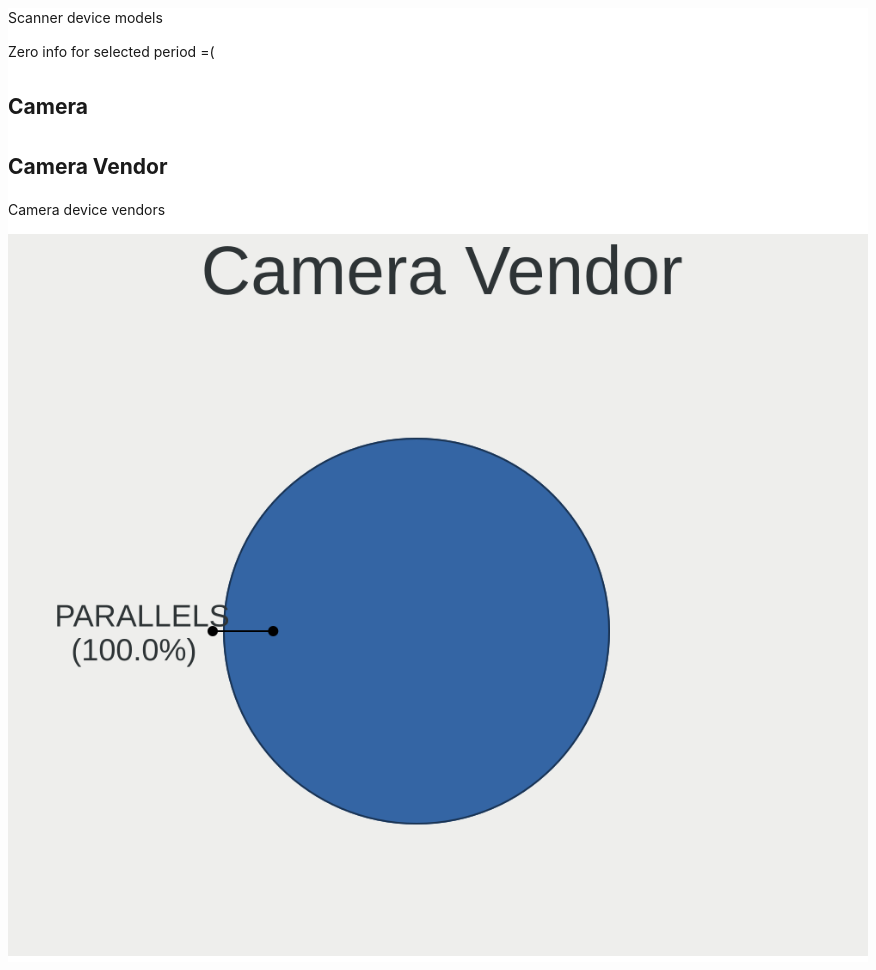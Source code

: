 Scanner device models

Zero info for selected period =(

Camera
------

Camera Vendor
-------------

Camera device vendors

![Camera Vendor](./images/pie_chart_bsd/camera_vendor.svg)
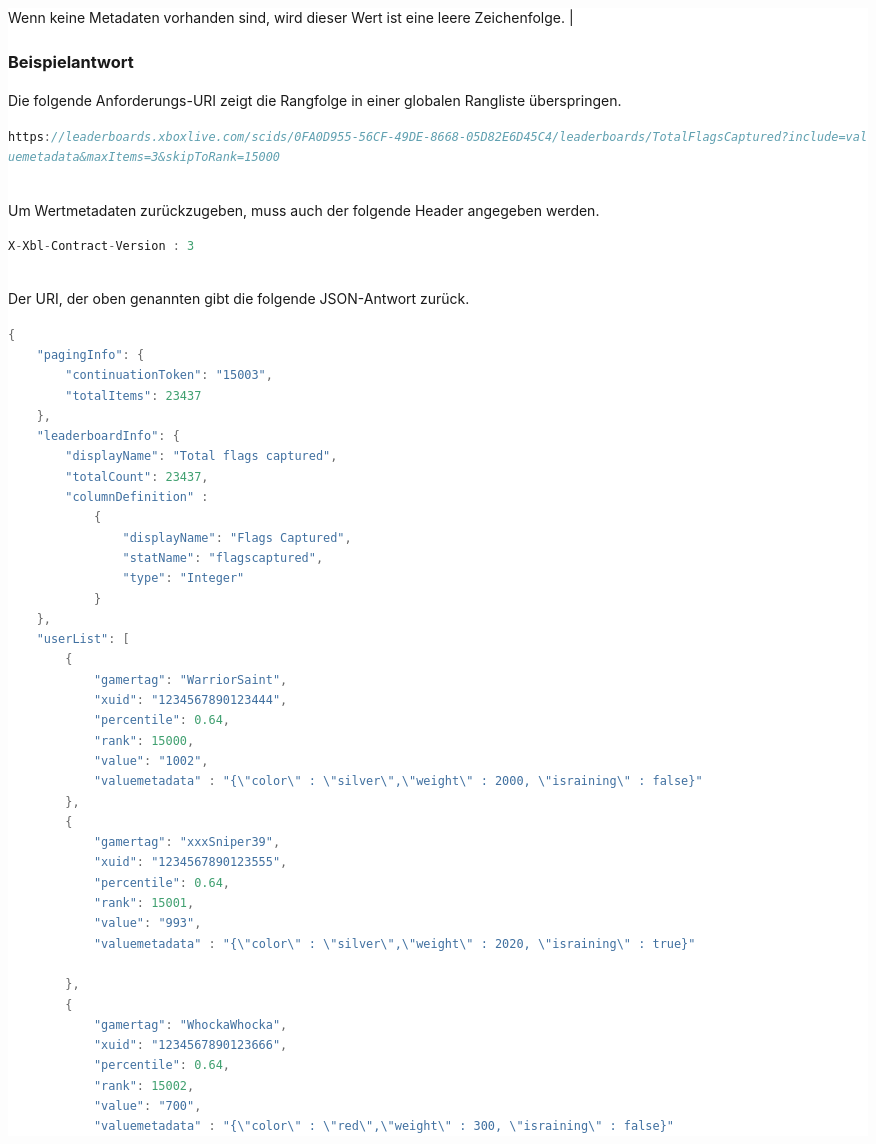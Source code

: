 Wenn keine Metadaten vorhanden sind, wird dieser Wert ist eine leere Zeichenfolge. | 
  
<a id="ID4EGLAC"></a>

 
### <a name="sample-response"></a>Beispielantwort
 
Die folgende Anforderungs-URI zeigt die Rangfolge in einer globalen Rangliste überspringen.
 

```cpp
https://leaderboards.xboxlive.com/scids/0FA0D955-56CF-49DE-8668-05D82E6D45C4/leaderboards/TotalFlagsCaptured?include=valuemetadata&maxItems=3&skipToRank=15000
         
```

 
Um Wertmetadaten zurückzugeben, muss auch der folgende Header angegeben werden.
 

```cpp
X-Xbl-Contract-Version : 3
          
```

 
Der URI, der oben genannten gibt die folgende JSON-Antwort zurück.
 

```cpp
{
    "pagingInfo": {
        "continuationToken": "15003",
        "totalItems": 23437
    },
    "leaderboardInfo": {
        "displayName": "Total flags captured",
        "totalCount": 23437,
        "columnDefinition" : 
            {
                "displayName": "Flags Captured",
                "statName": "flagscaptured",
                "type": "Integer"
            }
    },
    "userList": [
        {
            "gamertag": "WarriorSaint",
            "xuid": "1234567890123444",
            "percentile": 0.64,
            "rank": 15000,
            "value": "1002",
            "valuemetadata" : "{\"color\" : \"silver\",\"weight\" : 2000, \"israining\" : false}"
        },
        {
            "gamertag": "xxxSniper39",
            "xuid": "1234567890123555",
            "percentile": 0.64,
            "rank": 15001,
            "value": "993",
            "valuemetadata" : "{\"color\" : \"silver\",\"weight\" : 2020, \"israining\" : true}"
 
        },
        {
            "gamertag": "WhockaWhocka",
            "xuid": "1234567890123666",
            "percentile": 0.64,
            "rank": 15002,
            "value": "700",
            "valuemetadata" : "{\"color\" : \"red\",\"weight\" : 300, \"israining\" : false}"
```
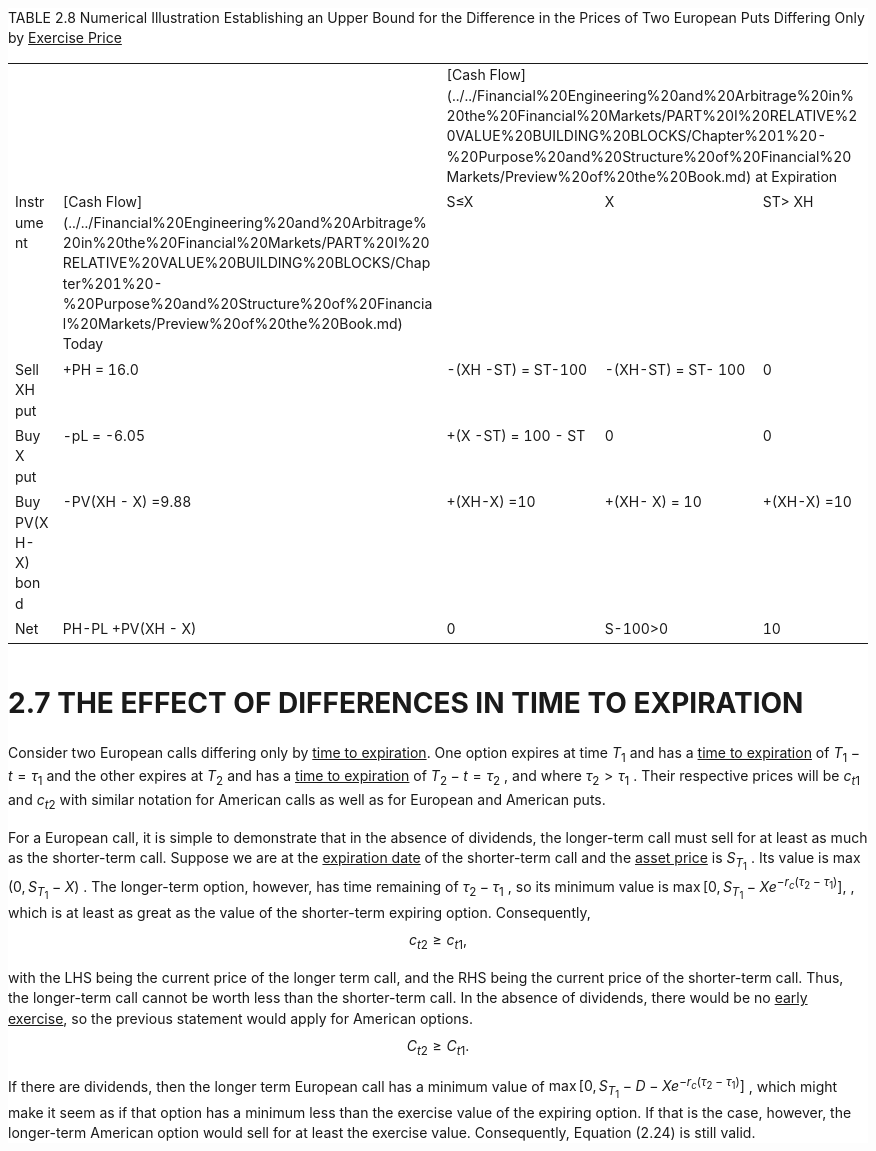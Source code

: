 TABLE 2.8 Numerical Illustration Establishing an Upper Bound for the Difference in the Prices of Two European Puts Differing Only by [Exercise Price](../../Financial%20Asset%20Pricing%20Theory%20Overview/Chapter%2012%20-%20Derivatives/Options.md)   


<html><body><table><tr><td colspan="2"></td><td colspan="3">[Cash Flow](../../Financial%20Engineering%20and%20Arbitrage%20in%20the%20Financial%20Markets/PART%20I%20RELATIVE%20VALUE%20BUILDING%20BLOCKS/Chapter%201%20-%20Purpose%20and%20Structure%20of%20Financial%20Markets/Preview%20of%20the%20Book.md) at Expiration</td></tr><tr><td>Instrument</td><td>[Cash Flow](../../Financial%20Engineering%20and%20Arbitrage%20in%20the%20Financial%20Markets/PART%20I%20RELATIVE%20VALUE%20BUILDING%20BLOCKS/Chapter%201%20-%20Purpose%20and%20Structure%20of%20Financial%20Markets/Preview%20of%20the%20Book.md) Today</td><td>S≤X</td><td>X<ST≤XH</td><td>ST> XH</td></tr><tr><td>Sell XH put</td><td>+PH = 16.0</td><td>-(XH -ST) = ST-100</td><td>-(XH-ST) = ST- 100</td><td>0</td></tr><tr><td>Buy X put</td><td>-pL = -6.05</td><td>+(X -ST) = 100 - ST</td><td>0</td><td>0</td></tr><tr><td>Buy PV(XH-X) bond</td><td>-PV(XH - X) =9.88</td><td>+(XH-X) =10</td><td>+(XH- X) = 10</td><td>+(XH-X) =10</td></tr><tr><td>Net</td><td>PH-PL +PV(XH - X)</td><td>0</td><td>S-100>0</td><td>10</td></tr></table></body></html>  

# 2.7 THE EFFECT OF DIFFERENCES IN TIME TO EXPIRATION  

Consider two European calls differing only by [time to expiration](../../../Financial%20Engineering/Derivatives/Part%20IV%20-%20Options/Chapter%2016%20-%20Black–Scholes%20Model.md). One option expires at time $T_{1}$ and has a [time to expiration](../../../Financial%20Engineering/Derivatives/Part%20IV%20-%20Options/Chapter%2016%20-%20Black–Scholes%20Model.md) of $T_{1}-t=\tau_{1}$ and the other expires at $T_{2}$ and has a [time to expiration](../../../Financial%20Engineering/Derivatives/Part%20IV%20-%20Options/Chapter%2016%20-%20Black–Scholes%20Model.md) of $T_{2}-t=\tau_{2}$ , and where $\tau_{2}>\tau_{1}$ . Their respective prices will be $c_{t1}$ and $c_{t2}$ with similar notation for American calls as well as for European and American puts.  

For a European call, it is simple to demonstrate that in the absence of dividends, the longer-term call must sell for at least as much as the shorter-term call. Suppose we are at the [expiration date](../../../Financial%20Instruments/Financial%20Derivatives%20and%20Quantitative%20Methods/Risk%20Neutral%20Pricing%20of%20Options.md) of the shorter-term call and the [asset price](../../Financial%20Asset%20Pricing%20Theory%20Overview/Chapter%204%20-%20State%20Prices/A%20Preview%20of%20Alternative%20Formulations.md) is $S_{T_{1}}$ . Its value is $\operatorname*{max}(0,S_{T_{1}}-X)$ . The longer-term option, however, has time remaining of $\tau_{2}-\tau_{1}$ , so its minimum value is $\operatorname*{max}[0,S_{T_{1}}-X e^{-r_{c}(\tau_{2}-\tau_{1})}],$ , which is at least as great as the value of the shorter-term expiring option. Consequently,  
$$
c_{t2}\geq c_{t1},
$$  

with the LHS being the current price of the longer term call, and the RHS being the current price of the shorter-term call. Thus, the longer-term call cannot be worth less than the shorter-term call. In the absence of dividends, there would be no [early exercise](../../Fixed%20Income%20Securities%20Tools%20for%20Today's%20Markets/Chapter%2016/Bond%20Futures%20Options.md), so the previous statement would apply for American options.  
$$
C_{t2}\geq C_{t1}.
$$  

If there are dividends, then the longer term European call has a minimum value of $\operatorname*{max}[0,S_{T_{1}}-D-X e^{-r_{c}(\tau_{2}-\tau_{1})}]$ , which might make it seem as if that option has a minimum less than the exercise value of the expiring option. If that is the case, however, the longer-term American option would sell for at least the exercise value. Consequently, Equation (2.24) is still valid.  
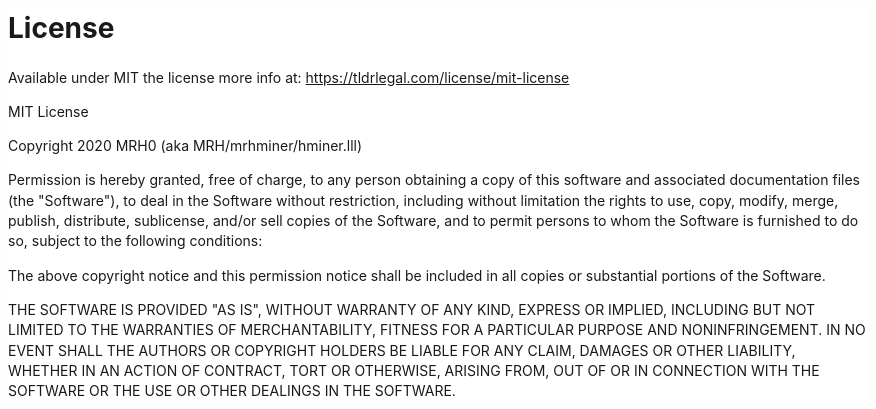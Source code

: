 # License

Available under MIT the license more info at: https://tldrlegal.com/license/mit-license

MIT License

Copyright 2020 MRH0 (aka MRH/mrhminer/hminer.lll)

Permission is hereby granted, free of charge, to any person obtaining a copy
of this software and associated documentation files (the "Software"), to deal
in the Software without restriction, including without limitation the rights
to use, copy, modify, merge, publish, distribute, sublicense, and/or sell
copies of the Software, and to permit persons to whom the Software is
furnished to do so, subject to the following conditions:

The above copyright notice and this permission notice shall be included in all
copies or substantial portions of the Software.

THE SOFTWARE IS PROVIDED "AS IS", WITHOUT WARRANTY OF ANY KIND, EXPRESS OR
IMPLIED, INCLUDING BUT NOT LIMITED TO THE WARRANTIES OF MERCHANTABILITY,
FITNESS FOR A PARTICULAR PURPOSE AND NONINFRINGEMENT. IN NO EVENT SHALL THE
AUTHORS OR COPYRIGHT HOLDERS BE LIABLE FOR ANY CLAIM, DAMAGES OR OTHER
LIABILITY, WHETHER IN AN ACTION OF CONTRACT, TORT OR OTHERWISE, ARISING FROM,
OUT OF OR IN CONNECTION WITH THE SOFTWARE OR THE USE OR OTHER DEALINGS IN THE
SOFTWARE.
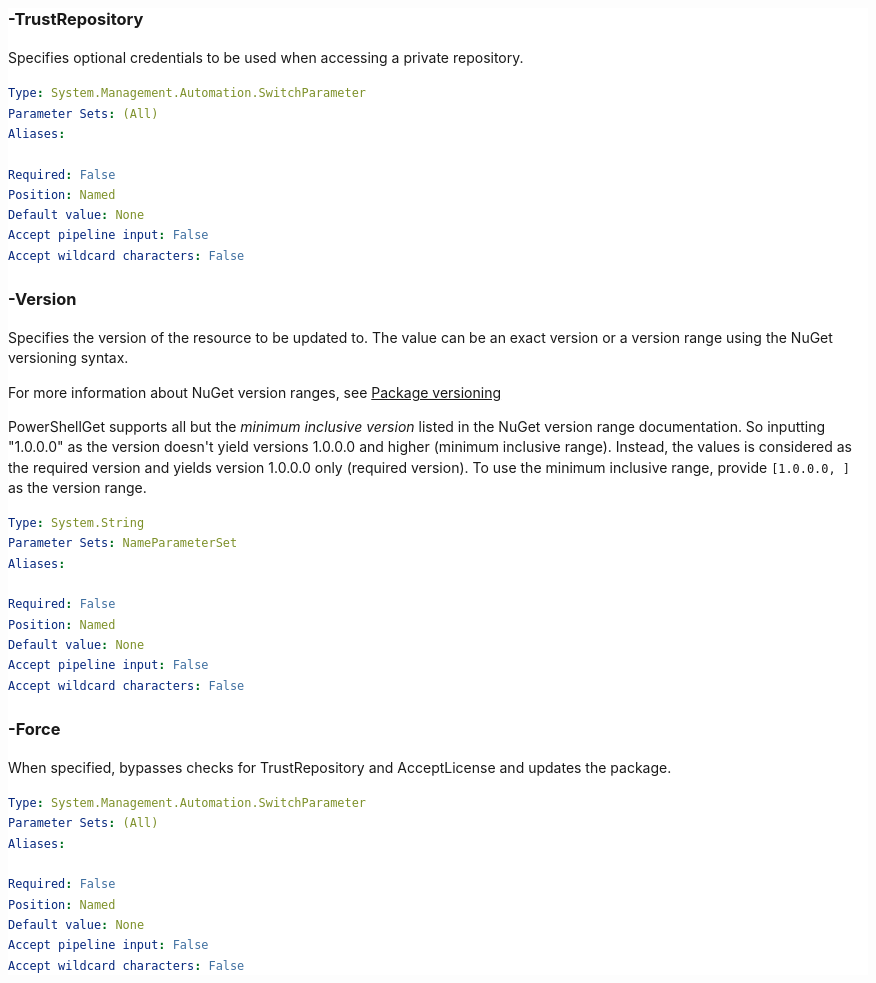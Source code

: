 ### -TrustRepository
Specifies optional credentials to be used when accessing a private repository.

```yaml
Type: System.Management.Automation.SwitchParameter
Parameter Sets: (All)
Aliases:

Required: False
Position: Named
Default value: None
Accept pipeline input: False
Accept wildcard characters: False
```

### -Version
Specifies the version of the resource to be updated to. The value can be an exact version or a version
range using the NuGet versioning syntax.

For more information about NuGet version ranges, see [Package versioning](/nuget/concepts/package-versioning#version-ranges)

PowerShellGet supports all but the _minimum inclusive version_ listed in the NuGet version range
documentation. So inputting "1.0.0.0" as the version doesn't yield versions 1.0.0.0 and higher
(minimum inclusive range). Instead, the values is considered as the required version and yields 
version 1.0.0.0 only (required version). To use the minimum inclusive range, provide `[1.0.0.0, ]` as 
the version range.

```yaml
Type: System.String
Parameter Sets: NameParameterSet
Aliases:

Required: False
Position: Named
Default value: None
Accept pipeline input: False
Accept wildcard characters: False
```

### -Force
When specified, bypasses checks for TrustRepository and AcceptLicense and updates the package.

```yaml
Type: System.Management.Automation.SwitchParameter
Parameter Sets: (All)
Aliases: 

Required: False
Position: Named
Default value: None
Accept pipeline input: False
Accept wildcard characters: False
```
══════════════════════════════
▶ [WHAT NEEDS TO BE DONE] Copy every line of the listing containing the string "operatorname".

▶ [SOLUTION TO THIS TASK]
For a European call, it is simple to demonstrate that in the absence of dividends, the longer-term call must sell for at least as much as the shorter-term call. Suppose we are at the [expiration date](../../../Financial%20Instruments/Financial%20Derivatives%20and%20Quantitative%20Methods/Risk%20Neutral%20Pricing%20of%20Options.md) of the shorter-term call and the [asset price](../../Financial%20Asset%20Pricing%20Theory%20Overview/Chapter%204%20-%20State%20Prices/A%20Preview%20of%20Alternative%20Formulations.md) is $S_{T_{1}}$ . Its value is $\operatorname*{max}(0,S_{T_{1}}-X)$ . The longer-term option, however, has time remaining of $\tau_{2}-\tau_{1}$ , so its minimum value is $\operatorname*{max}[0,S_{T_{1}}-X e^{-r_{c}(\tau_{2}-\tau_{1})}],$ , which is at least as great as the value of the shorter-term expiring option. Consequently,  
If there are dividends, then the longer term European call has a minimum value of $\operatorname*{max}[0,S_{T_{1}}-D-X e^{-r_{c}(\tau_{2}-\tau_{1})}]$ , which might make it seem as if that option has a minimum less than the exercise value of the expiring option. If that is the case, however, the longer-term American option would sell for at least the exercise value. Consequently, Equation (2.24) is still valid.  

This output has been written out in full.